[Extracted data entries]
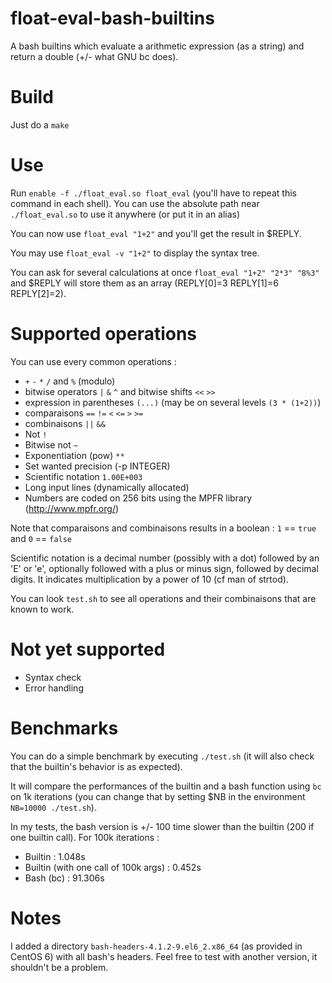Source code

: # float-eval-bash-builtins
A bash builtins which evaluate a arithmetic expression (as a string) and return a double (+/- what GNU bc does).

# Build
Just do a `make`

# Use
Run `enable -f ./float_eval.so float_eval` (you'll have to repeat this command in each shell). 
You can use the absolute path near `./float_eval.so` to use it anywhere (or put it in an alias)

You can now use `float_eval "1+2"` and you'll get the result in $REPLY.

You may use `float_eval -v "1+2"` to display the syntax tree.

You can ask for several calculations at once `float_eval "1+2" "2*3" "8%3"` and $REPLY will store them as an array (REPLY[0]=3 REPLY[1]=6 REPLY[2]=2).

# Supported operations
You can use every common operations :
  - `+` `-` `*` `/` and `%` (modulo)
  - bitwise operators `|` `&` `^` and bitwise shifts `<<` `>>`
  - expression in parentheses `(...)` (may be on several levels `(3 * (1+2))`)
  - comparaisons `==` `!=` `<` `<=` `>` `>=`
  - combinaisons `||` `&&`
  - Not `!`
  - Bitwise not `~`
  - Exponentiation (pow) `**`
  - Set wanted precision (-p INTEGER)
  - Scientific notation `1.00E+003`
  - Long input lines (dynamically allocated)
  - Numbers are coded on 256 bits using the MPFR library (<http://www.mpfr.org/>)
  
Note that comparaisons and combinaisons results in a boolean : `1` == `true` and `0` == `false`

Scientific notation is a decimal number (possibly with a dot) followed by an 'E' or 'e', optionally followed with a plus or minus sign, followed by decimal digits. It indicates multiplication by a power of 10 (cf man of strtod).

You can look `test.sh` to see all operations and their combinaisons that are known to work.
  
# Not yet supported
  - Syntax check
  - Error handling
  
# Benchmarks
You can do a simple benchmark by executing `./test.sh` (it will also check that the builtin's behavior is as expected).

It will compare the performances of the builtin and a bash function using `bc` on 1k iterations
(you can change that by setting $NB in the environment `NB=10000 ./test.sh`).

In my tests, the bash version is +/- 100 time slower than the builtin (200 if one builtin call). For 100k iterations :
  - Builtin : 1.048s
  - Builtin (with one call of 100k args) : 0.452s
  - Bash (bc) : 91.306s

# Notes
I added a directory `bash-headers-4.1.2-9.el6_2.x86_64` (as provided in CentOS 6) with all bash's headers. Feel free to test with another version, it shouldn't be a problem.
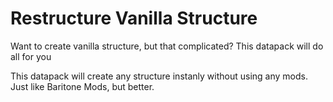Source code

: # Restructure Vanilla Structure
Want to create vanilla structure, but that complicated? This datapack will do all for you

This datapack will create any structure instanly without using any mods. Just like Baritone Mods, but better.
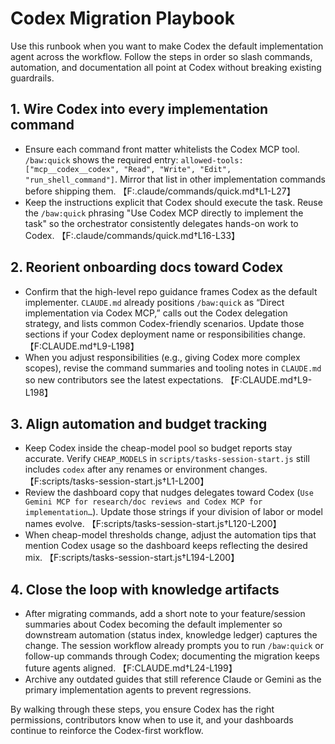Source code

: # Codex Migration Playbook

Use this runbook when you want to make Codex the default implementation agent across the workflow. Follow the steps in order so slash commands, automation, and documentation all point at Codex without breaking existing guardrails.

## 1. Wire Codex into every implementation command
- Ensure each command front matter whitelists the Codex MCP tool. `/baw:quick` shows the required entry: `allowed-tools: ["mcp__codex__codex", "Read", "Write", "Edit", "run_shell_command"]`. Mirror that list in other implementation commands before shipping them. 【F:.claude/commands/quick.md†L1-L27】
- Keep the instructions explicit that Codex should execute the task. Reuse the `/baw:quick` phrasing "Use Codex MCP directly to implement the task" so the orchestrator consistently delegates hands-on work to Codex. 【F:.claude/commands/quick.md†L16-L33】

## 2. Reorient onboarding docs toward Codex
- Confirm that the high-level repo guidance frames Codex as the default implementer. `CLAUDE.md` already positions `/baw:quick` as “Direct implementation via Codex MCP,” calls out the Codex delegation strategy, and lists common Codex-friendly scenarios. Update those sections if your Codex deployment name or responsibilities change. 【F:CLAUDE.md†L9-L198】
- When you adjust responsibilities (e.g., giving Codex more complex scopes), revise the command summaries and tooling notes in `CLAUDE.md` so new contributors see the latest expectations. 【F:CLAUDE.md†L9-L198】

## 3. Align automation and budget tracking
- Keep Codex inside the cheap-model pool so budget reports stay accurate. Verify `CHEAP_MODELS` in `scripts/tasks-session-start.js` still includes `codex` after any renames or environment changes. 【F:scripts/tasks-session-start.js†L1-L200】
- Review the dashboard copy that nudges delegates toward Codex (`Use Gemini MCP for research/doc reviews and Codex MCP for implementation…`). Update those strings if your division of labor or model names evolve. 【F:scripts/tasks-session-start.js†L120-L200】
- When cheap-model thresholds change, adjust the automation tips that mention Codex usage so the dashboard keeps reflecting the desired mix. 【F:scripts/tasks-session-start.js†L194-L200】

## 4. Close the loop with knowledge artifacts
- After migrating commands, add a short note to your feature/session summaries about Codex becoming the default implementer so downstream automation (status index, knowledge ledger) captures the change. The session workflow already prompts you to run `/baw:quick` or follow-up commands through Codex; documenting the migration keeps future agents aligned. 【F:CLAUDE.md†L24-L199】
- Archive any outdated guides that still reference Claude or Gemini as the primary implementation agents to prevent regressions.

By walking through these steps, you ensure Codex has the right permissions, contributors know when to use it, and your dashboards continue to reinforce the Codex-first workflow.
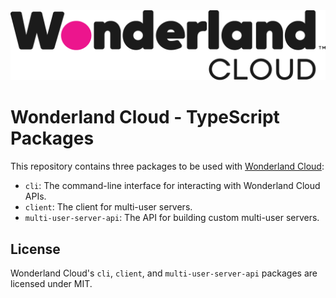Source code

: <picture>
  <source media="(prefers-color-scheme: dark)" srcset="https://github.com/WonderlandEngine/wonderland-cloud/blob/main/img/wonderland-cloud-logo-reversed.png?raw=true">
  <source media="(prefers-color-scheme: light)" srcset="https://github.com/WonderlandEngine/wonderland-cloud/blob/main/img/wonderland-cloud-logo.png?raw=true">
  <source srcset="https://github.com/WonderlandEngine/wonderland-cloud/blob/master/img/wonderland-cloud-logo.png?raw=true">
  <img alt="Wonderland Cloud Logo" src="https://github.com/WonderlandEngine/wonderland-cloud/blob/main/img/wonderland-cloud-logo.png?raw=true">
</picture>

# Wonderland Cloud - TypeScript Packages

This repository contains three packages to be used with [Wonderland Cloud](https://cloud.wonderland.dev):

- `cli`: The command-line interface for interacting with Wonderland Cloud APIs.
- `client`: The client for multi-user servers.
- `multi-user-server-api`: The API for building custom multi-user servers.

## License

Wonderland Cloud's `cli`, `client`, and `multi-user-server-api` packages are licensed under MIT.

• [PROBLEM TO SOLVE]:
For every line in the data above that holds "steps", return the line itself.

• [WRITTEN RESPONSE]:
Use this runbook when you want to make Codex the default implementation agent across the workflow. Follow the steps in order so slash commands, automation, and documentation all point at Codex without breaking existing guardrails.
By walking through these steps, you ensure Codex has the right permissions, contributors know when to use it, and your dashboards continue to reinforce the Codex-first workflow.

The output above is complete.